Gidişleri zordu Bemüş’teki insanların. Birbirlerini çok tanımazlar, öylece geçip giderlerdi. Bemüş ise duruma göre renk değiştirirdi. Bazen siyah, bazen beyaz, gri ya da kırmızı olabilirdi. İnsanlar ise bu renk değişimlerine pek aldırmazlardı. Onlar yalnızca oradan geçerlerdi.
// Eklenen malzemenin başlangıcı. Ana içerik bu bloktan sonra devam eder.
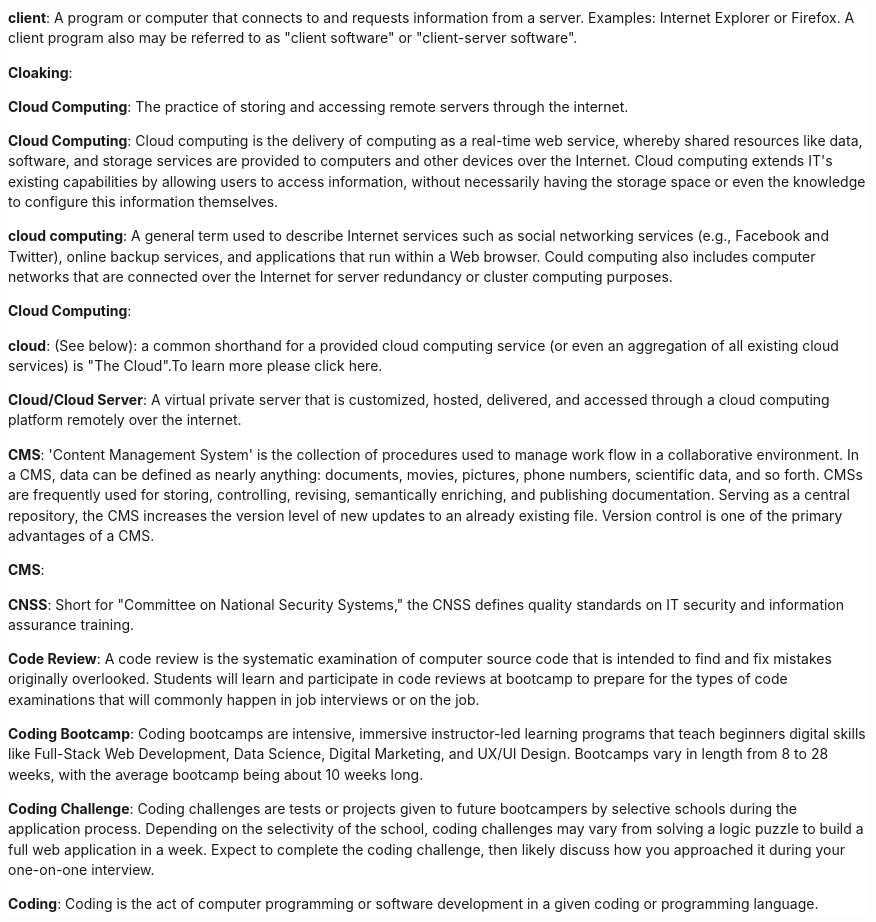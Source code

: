 **client**:  	A program or computer that connects to and requests information from a server. Examples: Internet Explorer or Firefox. A client program also may be referred to as "client software" or "client-server software". 

**Cloaking**:  	

**Cloud Computing**: 	The practice of storing and accessing remote servers through the internet. 

**Cloud Computing**: 	Cloud computing is the delivery of computing as a real-time web service, whereby shared resources like data, software, and storage services are provided to computers and other devices over the Internet. Cloud computing extends IT's existing capabilities by allowing users to access information, without necessarily having the storage space or even the knowledge to configure this information themselves.

**cloud computing**: 	A general term used to describe Internet services such as social networking services (e.g., Facebook and Twitter), online backup services, and applications that run within a Web browser. Could computing also includes computer networks that are connected over the Internet for server redundancy or cluster computing purposes. 

**Cloud Computing**:  	

**cloud**: 	(See below): a common shorthand for a provided cloud computing service (or even an aggregation of all existing cloud services) is "The Cloud".To learn more please click here.

**Cloud/Cloud Server**:  	A virtual private server that is customized, hosted, delivered, and accessed through a cloud computing platform remotely over the internet. 

**CMS**: 	'Content Management System' is the collection of procedures used to manage work flow in a collaborative environment. In a CMS, data can be defined as nearly anything: documents, movies, pictures, phone numbers, scientific data, and so forth. CMSs are frequently used for storing, controlling, revising, semantically enriching, and publishing documentation. Serving as a central repository, the CMS increases the version level of new updates to an already existing file. Version control is one of the primary advantages of a CMS.

**CMS**:  	

**CNSS**:  	Short for "Committee on National Security Systems," the CNSS defines quality standards on IT security and information assurance training.

**Code Review**:  	A code review is the systematic examination of computer source code that is intended to find and fix mistakes originally overlooked. Students will learn and participate in code reviews at bootcamp to prepare for the types of code examinations that will commonly happen in job interviews or on the job.

**Coding Bootcamp**:  	Coding bootcamps are intensive, immersive instructor-led learning programs that teach beginners digital skills like Full-Stack Web Development, Data Science, Digital Marketing, and UX/UI Design. Bootcamps vary in length from 8 to 28 weeks, with the average bootcamp being about 10 weeks long.

**Coding Challenge**:  	Coding challenges are tests or projects given to future bootcampers by selective schools during the application process. Depending on the selectivity of the school, coding challenges may vary from solving a logic puzzle to build a full web application in a week. Expect to complete the coding challenge, then likely discuss how you approached it during your one-on-one interview.

**Coding**:  	Coding is the act of computer programming or software development in a given coding or programming language.
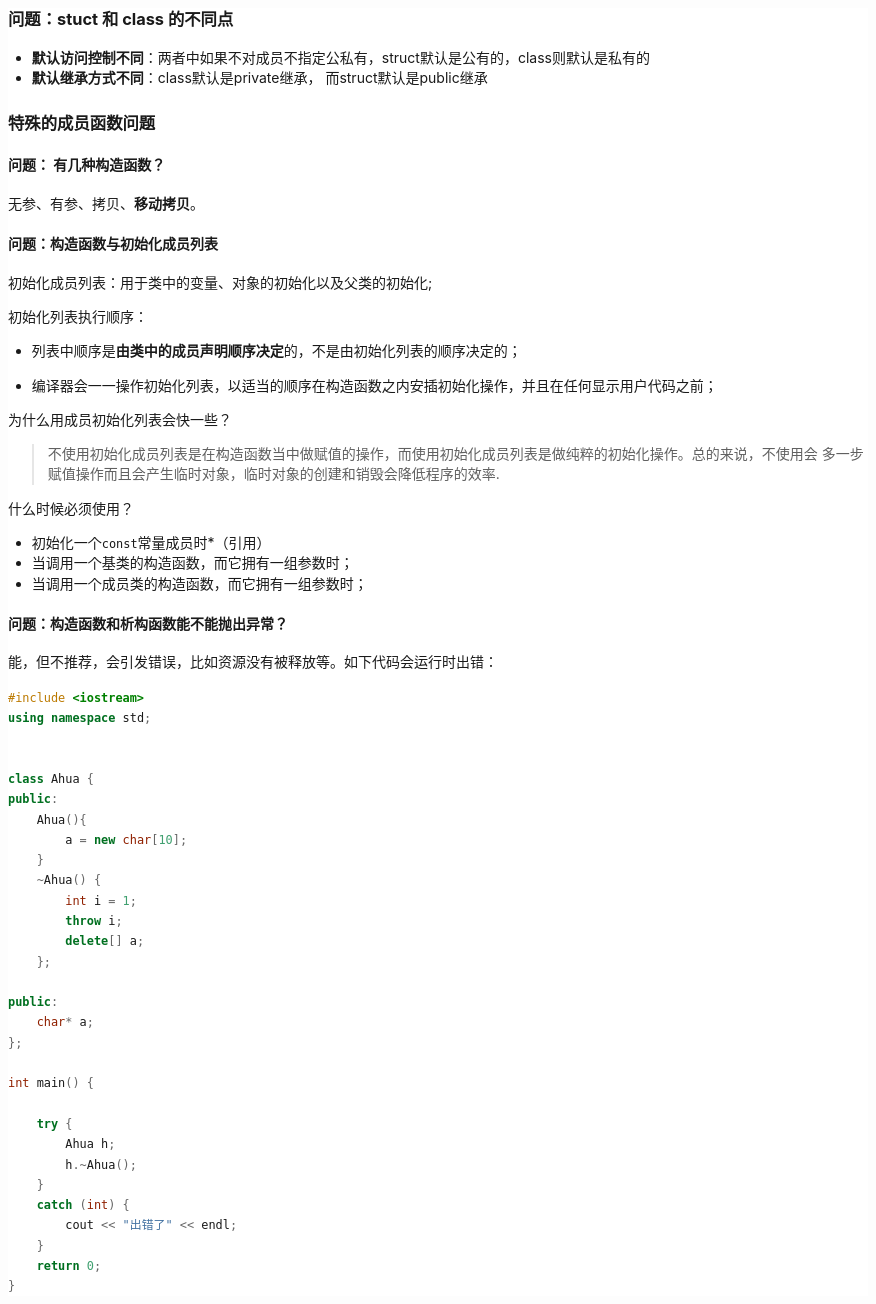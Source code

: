 ### 问题：stuct 和 class 的不同点

- **默认访问控制不同**：两者中如果不对成员不指定公私有，struct默认是公有的，class则默认是私有的
- **默认继承方式不同**：class默认是private继承， 而struct默认是public继承

###  特殊的成员函数问题

#### 问题： 有几种构造函数？

无参、有参、拷贝、**移动拷贝**。

#### 问题：构造函数与初始化成员列表

初始化成员列表：用于类中的变量、对象的初始化以及父类的初始化;

初始化列表执行顺序：

- 列表中顺序是**由类中的成员声明顺序决定**的，不是由初始化列表的顺序决定的；

- 编译器会一一操作初始化列表，以适当的顺序在构造函数之内安插初始化操作，并且在任何显示用户代码之前；

为什么用成员初始化列表会快一些？

> 不使用初始化成员列表是在构造函数当中做赋值的操作，而使用初始化成员列表是做纯粹的初始化操作。总的来说，不使用会 多一步赋值操作而且会产生临时对象，临时对象的创建和销毁会降低程序的效率.

什么时候必须使用？

- 初始化一个```const```常量成员时*（引用）
- 当调用一个基类的构造函数，而它拥有一组参数时；
- 当调用一个成员类的构造函数，而它拥有一组参数时；

#### 问题：构造函数和析构函数能不能抛出异常？

能，但不推荐，会引发错误，比如资源没有被释放等。如下代码会运行时出错：

```c++
#include <iostream>
using namespace std;


class Ahua {
public:
	Ahua(){
		a = new char[10];
	}
	~Ahua() {
		int i = 1;
		throw i;
		delete[] a;
	};

public:
	char* a;
};

int main() {

	try {
		Ahua h;
		h.~Ahua();
	}
	catch (int) {
		cout << "出错了" << endl;
	}
	return 0;
}
```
Yaşam faaliyetlerini açıkça belli etmezlerdi.Bemüş eski günlerini özlerdi. İçinden sincapların geçtiği, tavşanların zıp zıp zıpladığı zamanlar Bemüş’ün hoşlandığı zamanlardı. Sincaplar Bemüş içinde oyunlar oynar, tavşanların kuyruklarına basarlardı. Tavşanlarsa Bemüş’ün içinde orda burda tutunur zaman zaman kendi belirledikleri noktalara atlayışlar yapar, kazanana ödül verirlerdi. Bemüş ise bu durumdan pek bi hoşlanır, onlara oynamaları için yeni alanlar oluştururdu. Şimdiyse Bemüş’ün içinden yalnızca kediler ve insanlar geçiyordu. Onlar tavşanlar gibi oyunlar oynamıyor, ya da kedilerin kuyruklarına basmıyordu. Kediler ise uyuzca insanların yanlarından yürüyordu. Bemüş bu durumdan hiç hoşlanmazdı ve karşılık olarak kendini iyice daralttı. Eski geniş zamanların izleri çok az belliydi.İnsanlar ve kediler bilinçli olarak düşünmüyorlardı. Bemüş’ün kendilerine yarattığı ortamdan fazlası onların beyinleri için zararlı olabilirdi. Beyinlerini yalnızca ellerini ve ayaklarını hızlıca hareket ettirmek için kullanıyorlardı. Böylece Bemüş’ün içinden hızlıca çıkarlardı. Bemüş ise kaderinin bu ellere ve ayaklara bağlı olduğunu çok iyi biliyordu. Onların kaybolmaması için de elinden geleni yapıyordu. İnsanlara dar ama güvenli bir ortam yaratıyor, onlara sadece geçmek için gerekeni veriyordu. Biliyordu ki eğer bir gün elleri ve ayakları yok olursa insanların beyinleri düşünmeye başlayacak ve Bemüş’ü değiştirmeye çalışacaklardı.